Consider your skill level as a computer user and your experience with previous and current versions of the software when choosing a computer software book. Your current skill level also applies when choosing a book on specific desktop publishing tasks or on the business side of things.
  • Computer beginner? Books that not only describe how to use the software but cover installation and setup in detail and go into the basics of what is a menu or how to use shortcuts are good choices.

  • Computer literate? Skip the most basic tutorials and go for books that concentrate specifically on how to use the software tools.

  • Familiar with the software? If familiar with earlier versions or similar software you can probably move on to an intermediate or advanced level or what's new in... book that lets you concentrate on the newest tools and enhancements.

  • Never used earlier versions? You may need to start with a beginner level tutorial that covers all aspects of the software.

  • Major upgrade? Is it a major upgrade that you've never used before? Beginner and intermediate level books are probably your best choice.

  • Want to be a power user? Are you already using the software but want to learn more about its special or advanced features? An advanced level book or one that skips the detailed discussion of basic tools and goes right into how to create special effects may be what you need.

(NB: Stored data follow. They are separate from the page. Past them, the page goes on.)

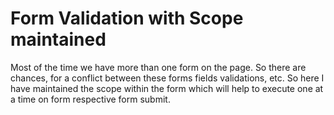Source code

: # Form Validation with Scope maintained

Most of the time we have more than one form on the page. So there are chances, for a conflict between these forms fields validations, etc. So here I have maintained the scope within the form which will help to execute one at a time on form respective form submit.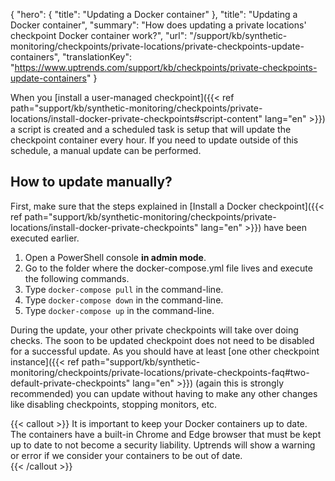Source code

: {
  "hero": {
    "title": "Updating a Docker container"
  },
  "title": "Updating a Docker container",
  "summary": "How does updating a private locations' checkpoint Docker container work?",
  "url": "/support/kb/synthetic-monitoring/checkpoints/private-locations/private-checkpoints-update-containers",
  "translationKey": "https://www.uptrends.com/support/kb/checkpoints/private-checkpoints-update-containers"
}

When you [install a user-managed checkpoint]({{< ref path="support/kb/synthetic-monitoring/checkpoints/private-locations/install-docker-private-checkpoints#script-content" lang="en" >}}) a script is created and a scheduled task is setup that will update the checkpoint container every hour. If you need to update outside of this schedule, a manual update can be performed.

## How to update manually?

First, make sure that the steps explained in [Install a Docker checkpoint]({{< ref path="support/kb/synthetic-monitoring/checkpoints/private-locations/install-docker-private-checkpoints" lang="en" >}}) have been executed earlier.

1. Open a PowerShell console **in admin mode**. 
2. Go to the folder where the docker-compose.yml file lives and execute the following commands.
3. Type `docker-compose pull` in the command-line. 
4. Type `docker-compose down` in the command-line. 
5. Type `docker-compose up` in the command-line.

During the update, your other private checkpoints will take over doing checks. The soon to be updated checkpoint does not need to be disabled for a successful update. As you should have at least [one other checkpoint instance]({{< ref path="support/kb/synthetic-monitoring/checkpoints/private-locations/private-checkpoints-faq#two-default-private-checkpoints" lang="en" >}}) (again this is strongly recommended) you can update without having to make any other changes like disabling checkpoints, stopping monitors, etc.

{{< callout >}}
It is important to keep your Docker containers up to date. The containers have a built-in Chrome and Edge browser that must be kept up to date to not become a security liability.
Uptrends will show a warning or error if we consider your containers to be out of date.  
{{< /callout >}}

Reference Book vs. Tutorial Book

When purchasing a book on specific software or on skills such as prepress or scanning, casual users who may not use the program or skill frequently should probably have a good overall reference book to help them refresh their skills. Power users or those that use the software or skill regularly for work or pleasure may want a book that gives entire projects or describes more creative ways to use the software or hardware or books full of power tips and tricks.
  • If you learn best by doing tutorials and working from start to finish then a book in tutorial format with lessons or complete projects and perhaps a companion CD is a good choice.

  • If you just want a quick primer or need to look up how-to use this tool as the need arises, then look for a book that gives a good overview of the primary tools and that doesn't rely on you reading the book cover to cover in order to learn how to use a feature or accomplish a specific task.

  • If you know how to use the software program but want to learn how to apply it to your day-to-day work or be more creative in a certain area, look for books that cover real world design issues or specific types of projects such as creating newsletters with XXX or Web Graphics with XXX.

Look at the Book

Whether you are browsing a brick & mortar bookstore or an online vendor, take a look at the book. When online you'll have to rely on written descriptions but you can gain insight into the book from official publisher descriptions, reader reviews, and table of contents listings and excerpts.
  • If you've been happy with other books by the same author, chances are good this book will work for you as well.

  • If you've been happy with titles from a certain publisher or books in the "Dummies" or "Classroom in a Book" series then look for new titles covering your current software.

  • Are you a picture person? Look for generous illustrations.

  • Bigger books are not necessarily better unless you want the most comprehensive references available. Small books simply can't be as thorough but they are generally less overwhelming for beginners.

  • Skim the table of contents to determine if the book covers the tasks most important to you. Think of an item or two you might want to look up then see if you can find it through the index. A good index is invaluable, especially with the larger reference books.

  • Don't just look at how highly readers rate a book. See why they like it. Reviews that give specifics about what the reader did or didn't like are the best. Sometimes what one reader finds lacking is not what you need or what they rave about isn't what you're looking for either.